YOUR OBJECTIVE: List all lines of the data containing the word "Introdução".

Collected data entries:
------------------------------

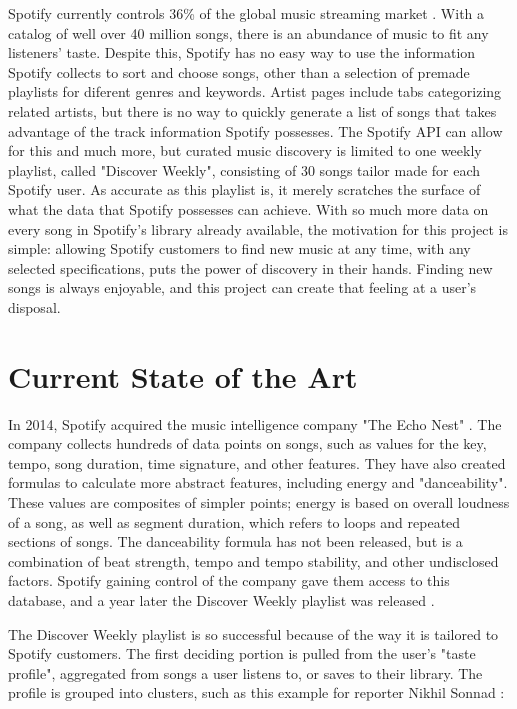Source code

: Spotify currently controls 36\% of the global music streaming market \cite{Midia:18}. With a
catalog of well over 40 million songs, there is an abundance of music to fit
any listeners' taste. Despite this, Spotify has no easy way to use the information
Spotify collects to sort and choose songs, other than a selection of premade playlists
for diferent genres and keywords. Artist pages include tabs categorizing related artists,
but there is no way to quickly generate a list of songs that
takes advantage of the track information Spotify possesses. The Spotify
API can allow for this and much more, but curated music discovery is limited to one weekly
playlist, called "Discover Weekly", consisting of 30 songs tailor made for each
Spotify user. As accurate as this playlist is, it merely scratches the surface of
what the data that Spotify possesses can achieve. With so much more data on every
song in Spotify's library already available, the motivation for this project is
simple: allowing Spotify customers to find new music at any time, with any selected
specifications, puts the power of discovery in their hands. Finding new songs is
always enjoyable, and this project can create that feeling at a user's disposal.


\section{Current State of the Art}\label{sec:stateofart}

In 2014, Spotify acquired the music intelligence company "The Echo Nest" \cite{echo:14}.
The company collects hundreds of data points on songs, such as values for the key,
tempo, song duration, time signature, and other features. They have also created
formulas to calculate more abstract features, including energy and "danceability".
These values are composites of simpler points; energy is based on overall loudness
of a song, as well as segment duration, which refers to loops and repeated sections
of songs. The danceability formula has not been released, but is a combination of
beat strength, tempo and tempo stability, and other undisclosed factors. Spotify
gaining control of the company gave them access to this database, and a year later
the Discover Weekly playlist was released \cite{Constine:15}.

The Discover Weekly playlist is so successful because of the way it is tailored to
Spotify customers. The first deciding portion is pulled from the user's
"taste profile", aggregated from songs a user listens to, or saves to their library.
The profile is grouped into clusters, such as this example for reporter Nikhil Sonnad
\cite{Pasick:15}:

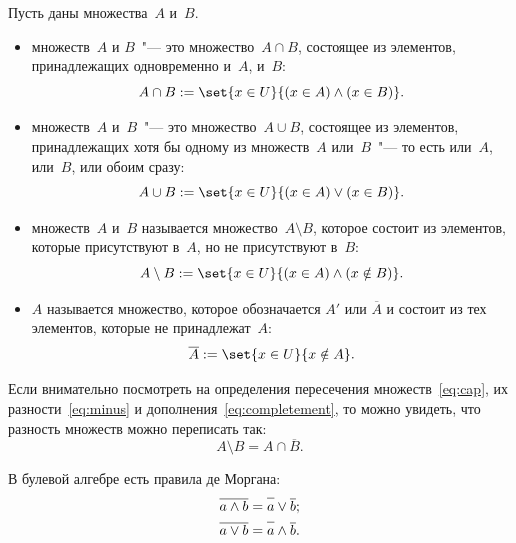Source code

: Пусть даны множества~$A$ и~$B$.
\begin{definition}
	\begin{itemize}
		\item {} множеств~$A$ и $B$~"--- это множество~$A \cap B$, состоящее из элементов, принадлежащих одновременно и~$A$, и~$B$:
			\begin{equation}
				\label{eq:cap}
				A \cap B :=
				\set{x \in U}{
					(x \in A) \wedge (x \in B)
				}
				.
			\end{equation}

		\item
			 множеств~$A$ и~$B$~"--- это множество~$A \cup B$,
			состоящее из элементов, принадлежащих хотя бы одному из множеств~$A$
			или~$B$~"--- то есть или~$A$, или~$B$, или обоим сразу:
			\[
				A \cup B :=
				\set{x \in U}{
					(x \in A) \vee (x \in B)
				}
				.
			\]

		\item {} множеств~$A$ и~$B$ называется множество~$A \setminus B$, которое состоит из элементов, которые присутствуют в~$A$, но не присутствуют в~$B$:
			\begin{equation}
				\label{eq:minus}
				A \setminus B := 
				\set{x \in U}{
					(x \in A) \wedge (x \notin B)
				}
				.
			\end{equation}

		\item {} $A$ называется множество, которое обозначается $A'$ или $\overline{A}$ и состоит из тех элементов, которые не принадлежат~$A$:
			\begin{equation}
				\label{eq:completement}
				\overline{A} := \set{x \in U}{x \notin A}
				.
			\end{equation}
	\end{itemize}
\end{definition}

Если внимательно посмотреть на определения пересечения множеств~\eqref{eq:cap}, их разности~\eqref{eq:minus} и дополнения~\eqref{eq:completement}, то можно увидеть, что разность множеств можно переписать так:
\[
	A \setminus B = A \cap \overline{B}.
\]

В булевой алгебре есть правила де Моргана:
\begin{align*}
	\overline{a \wedge b} &= \overline{\mathstrut a} \vee   \overline{b};
	\\
	\overline{a \vee b}   &= \overline{\mathstrut a} \wedge \overline{b}.
\end{align*}

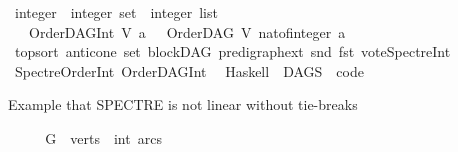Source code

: \begin{isabellebody}
\ integer\ {\isasymRightarrow}\ {\isacharparenleft}{\kern0pt}integer\ set\ {\isasymtimes}\ integer\ list{\isacharparenright}{\kern0pt}{\isachardoublequoteclose}\ \isanewline
\ \ {\isachardoublequoteopen}\ OrderDAG{\isacharunderscore}{\kern0pt}Int\ V\ a\ {\isacharequal}{\kern0pt}\ \ {\isacharparenleft}{\kern0pt}OrderDAG\ V\ {\isacharparenleft}{\kern0pt}nat{\isacharunderscore}{\kern0pt}of{\isacharunderscore}{\kern0pt}integer\ a{\isacharparenright}{\kern0pt}{\isacharparenright}{\kern0pt}{\isachardoublequoteclose}\isanewline
\ \isanewline
\isanewline
{}\isamarkupfalse%
\ top{\isacharunderscore}{\kern0pt}sort\ anticone\ set\ blockDAG\ pre{\isacharunderscore}{\kern0pt}digraph{\isacharunderscore}{\kern0pt}ext\ snd\ fst\ vote{\isacharunderscore}{\kern0pt}Spectre{\isacharunderscore}{\kern0pt}Int\isanewline
\ SpectreOrder{\isacharunderscore}{\kern0pt}Int\ OrderDAG{\isacharunderscore}{\kern0pt}Int\isanewline
\ \ Haskell\ \ DAGS\ \ {\isachardoublequoteopen}code{\isacharslash}{\kern0pt}{\isachardoublequoteclose}%
\isadelimdocument
%
\endisadelimdocument
%
\isatagdocument
%
\isamarkuptrue%
%
\endisatagdocument
{\isafolddocument}%
%
\isadelimdocument
%
\endisadelimdocument
%
\begin{isamarkuptext}%
Example that SPECTRE is not linear without tie-breaks%
\end{isamarkuptext}\isamarkuptrue%
\isamarkupfalse%
\ \isanewline
%
\isadelimproof
\ \ %
\endisadelimproof
%
\isatagproof
{}\isamarkupfalse%
\ {\isacharquery}{\kern0pt}G\ {\isacharequal}{\kern0pt}\ {\isachardoublequoteopen}{\isasymlparr}verts\ {\isacharequal}{\kern0pt}\ {\isacharbraceleft}{\kern0pt}{}{\isacharcolon}{\kern0pt}{\isacharcolon}{\kern0pt}int{\isacharcomma}{\kern0pt}{}{\isacharcomma}{\kern0pt}{}{\isacharcomma}{\kern0pt}{}{\isacharcomma}{\kern0pt}{}{\isacharcomma}{\kern0pt}{}{\isacharcomma}{\kern0pt}{}{\isacharcomma}{\kern0pt}{}{\isacharcomma}{\kern0pt}{}{\isacharcomma}{\kern0pt}{}{}{\isacharbraceright}{\kern0pt}{\isacharcomma}{\kern0pt}\ arcs\ {\isacharequal}{\kern0pt}\ {\isacharbraceleft}{\kern0pt}{\isacharparenleft}{\kern0pt}{}{\isacharcomma}{\kern0pt}{}{\isacharparenright}{\kern0pt}{\isacharcomma}{\kern0pt}{\isacharparenleft}{\kern0pt}{}{\isacharcomma}{\kern0pt}{}{\isacharparenright}{\kern0pt}{\isacharcomma}{\kern0pt}{\isacharparenleft}{\kern0pt}{}{\isacharcomma}{\kern0pt}{}{\isacharparenright}{\kern0pt}{\isacharcomma}{\kern0pt}\isanewline

\end{isabellebody}
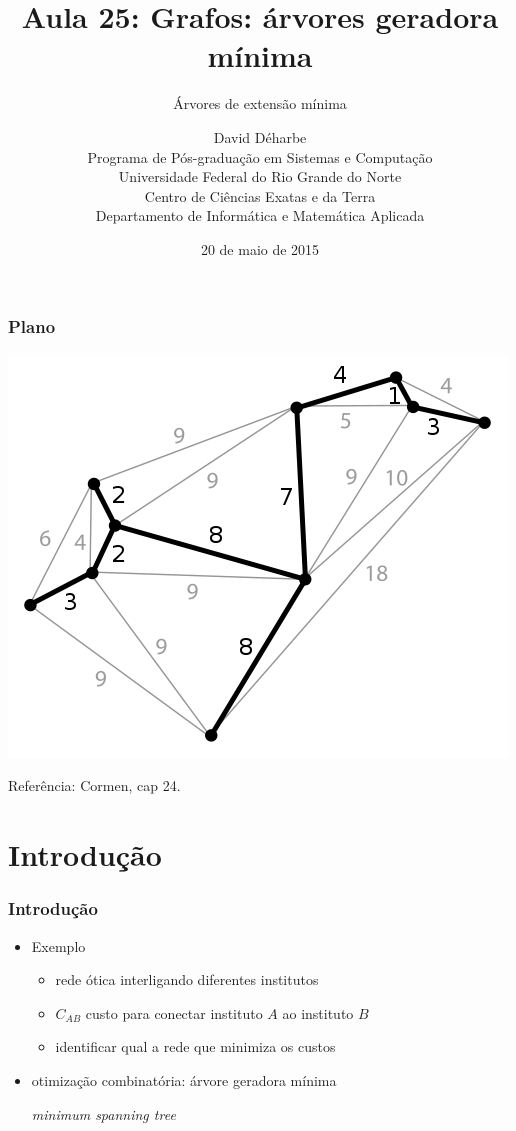 \documentclass{beamer}
\title{Aula 25: Grafos: árvores geradora mínima}
\subtitle{Árvores de extensão mínima}
\author{David Déharbe \\
  Programa de Pós-graduação em Sistemas e Computação \\
  Universidade Federal do Rio Grande do Norte \\
  Centro de Ciências Exatas e da Terra \\
  Departamento de Informática e Matemática Aplicada}
\date{20 de maio de 2015}
\begin{document}

\begin{frame}
  \titlepage
\end{frame}

\begin{frame}
  \frametitle{Plano}
\begin{center}
\includegraphics[height=.5\textheight]{fig/minimum_spanning_tree.png}
\end{center}
  \tableofcontents
Referência: Cormen, cap 24.
\end{frame}

\section{Introdução}

\begin{frame}
\frametitle{Introdução}

\begin{itemize}
\item Exemplo
\begin{itemize}
\item rede ótica interligando diferentes institutos
\item $C_{AB}$ custo para conectar instituto $A$ ao instituto $B$
\item identificar qual a rede que minimiza os custos
\end{itemize}
\item \alert{otimização combinatória}: árvore geradora mínima 

\textit{minimum spanning tree}
\end{itemize}

\end{frame}
\end{document}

------------------------------

SOLUTION TO THIS PROBLEM:
\section{Introdução}
\frametitle{Introdução}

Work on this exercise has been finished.